Derek Walcott was born in 1930 in the town of Castries in Saint Lucia, one of the Windward Islands in the Lesser Antilles. The experience of growing up on the isolated volcanic island, an ex-British colony, has had a strong influence on Walcott's life and work. Both his grandmothers were said to have been the descendants of slaves. His father, a Bohemian watercolourist, died when Derek and his twin brother, Roderick, were only a few years old. His mother ran the town's Methodist school. He studied at St. Mary's College in his native island and at the University of the West Indies in Jamaica. Since the 1950s Walcott has divided his time between Boston, New York, and Saint Lucia. In 2009, Walcott began a three-year distinguished scholar-in-residence position at the University of Alberta. In 2010, he became Professor of Poetry at the University of Essex.

Exploring the Caribbean and its history in a colonialist and post-colonialist context, his collection In a Green Night: Poems 1948-1960 (1962) attracted international attention. His play Dream on Monkey Mountain (1970) was produced on NBC-TV in the United States the year it was published. In 1971 it was produced by the Negro Ensemble Company off-Broadway in New York City; it won an Obie Award that year for "Best Foreign Play".The following year, Walcott won an OBE from the British government for his work. He was hired as a teacher by Boston University in the United States, where he founded the Boston Playwrights' Theatre in 1981. That year he also received a MacArthur Foundation Fellowship in the United States. Walcott taught literature and writing at Boston University for more than two decades, publishing new books of poetry and plays on a regular basis and retiring in 2007. He became friends with other poets, including the Russian Joseph Brodsky, who lived and worked in the US after being exiled in the 1970s, and the Irish Seamus Heaney, who also taught in Boston.
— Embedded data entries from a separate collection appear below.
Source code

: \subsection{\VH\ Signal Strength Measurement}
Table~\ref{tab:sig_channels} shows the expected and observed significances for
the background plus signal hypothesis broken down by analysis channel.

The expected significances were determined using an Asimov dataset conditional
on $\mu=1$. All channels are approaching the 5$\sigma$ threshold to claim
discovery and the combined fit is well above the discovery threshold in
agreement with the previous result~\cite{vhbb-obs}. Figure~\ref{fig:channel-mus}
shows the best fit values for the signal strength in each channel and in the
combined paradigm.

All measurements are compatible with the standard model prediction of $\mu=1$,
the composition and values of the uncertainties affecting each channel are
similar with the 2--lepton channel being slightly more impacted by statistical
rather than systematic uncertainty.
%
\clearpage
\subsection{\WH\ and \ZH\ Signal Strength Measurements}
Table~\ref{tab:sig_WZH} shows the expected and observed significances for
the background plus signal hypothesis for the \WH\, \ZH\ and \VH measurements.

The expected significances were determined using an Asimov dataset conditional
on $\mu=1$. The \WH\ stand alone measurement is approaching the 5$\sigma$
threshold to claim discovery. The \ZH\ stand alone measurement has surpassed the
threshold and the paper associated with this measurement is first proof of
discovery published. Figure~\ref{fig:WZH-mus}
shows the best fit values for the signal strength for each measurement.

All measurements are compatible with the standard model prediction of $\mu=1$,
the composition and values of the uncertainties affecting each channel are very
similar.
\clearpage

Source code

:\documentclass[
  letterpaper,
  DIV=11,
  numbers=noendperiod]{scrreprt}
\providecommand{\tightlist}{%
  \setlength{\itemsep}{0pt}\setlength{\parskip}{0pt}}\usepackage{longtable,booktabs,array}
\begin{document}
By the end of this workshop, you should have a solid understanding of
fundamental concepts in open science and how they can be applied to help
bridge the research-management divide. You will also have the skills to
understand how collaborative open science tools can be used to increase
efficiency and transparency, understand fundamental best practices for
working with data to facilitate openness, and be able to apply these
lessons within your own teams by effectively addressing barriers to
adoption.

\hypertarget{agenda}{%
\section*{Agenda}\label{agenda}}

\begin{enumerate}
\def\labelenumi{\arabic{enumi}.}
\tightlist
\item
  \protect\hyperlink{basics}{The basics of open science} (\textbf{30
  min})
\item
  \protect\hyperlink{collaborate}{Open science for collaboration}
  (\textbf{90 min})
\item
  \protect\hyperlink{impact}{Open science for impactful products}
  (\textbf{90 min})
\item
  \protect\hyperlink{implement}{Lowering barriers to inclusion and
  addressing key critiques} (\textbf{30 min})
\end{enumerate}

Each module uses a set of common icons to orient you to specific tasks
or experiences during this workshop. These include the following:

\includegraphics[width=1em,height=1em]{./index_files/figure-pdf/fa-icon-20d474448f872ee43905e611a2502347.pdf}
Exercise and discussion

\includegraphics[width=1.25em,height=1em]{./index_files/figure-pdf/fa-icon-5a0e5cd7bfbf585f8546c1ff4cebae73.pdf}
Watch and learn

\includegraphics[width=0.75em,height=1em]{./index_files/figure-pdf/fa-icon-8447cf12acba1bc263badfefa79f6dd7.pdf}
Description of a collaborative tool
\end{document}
His epic poem, Omeros (1990), which loosely echoes and references characters from The Iliad, has been critically praised "as Walcott's major achievement."

Walcott was awarded the Nobel Prize in Literature in 1992, the first Caribbean writer to receive the honor. The Nobel committee described his work as “a poetic oeuvre of great luminosity, sustained by a historical vision, the outcome of a multicultural commitment.”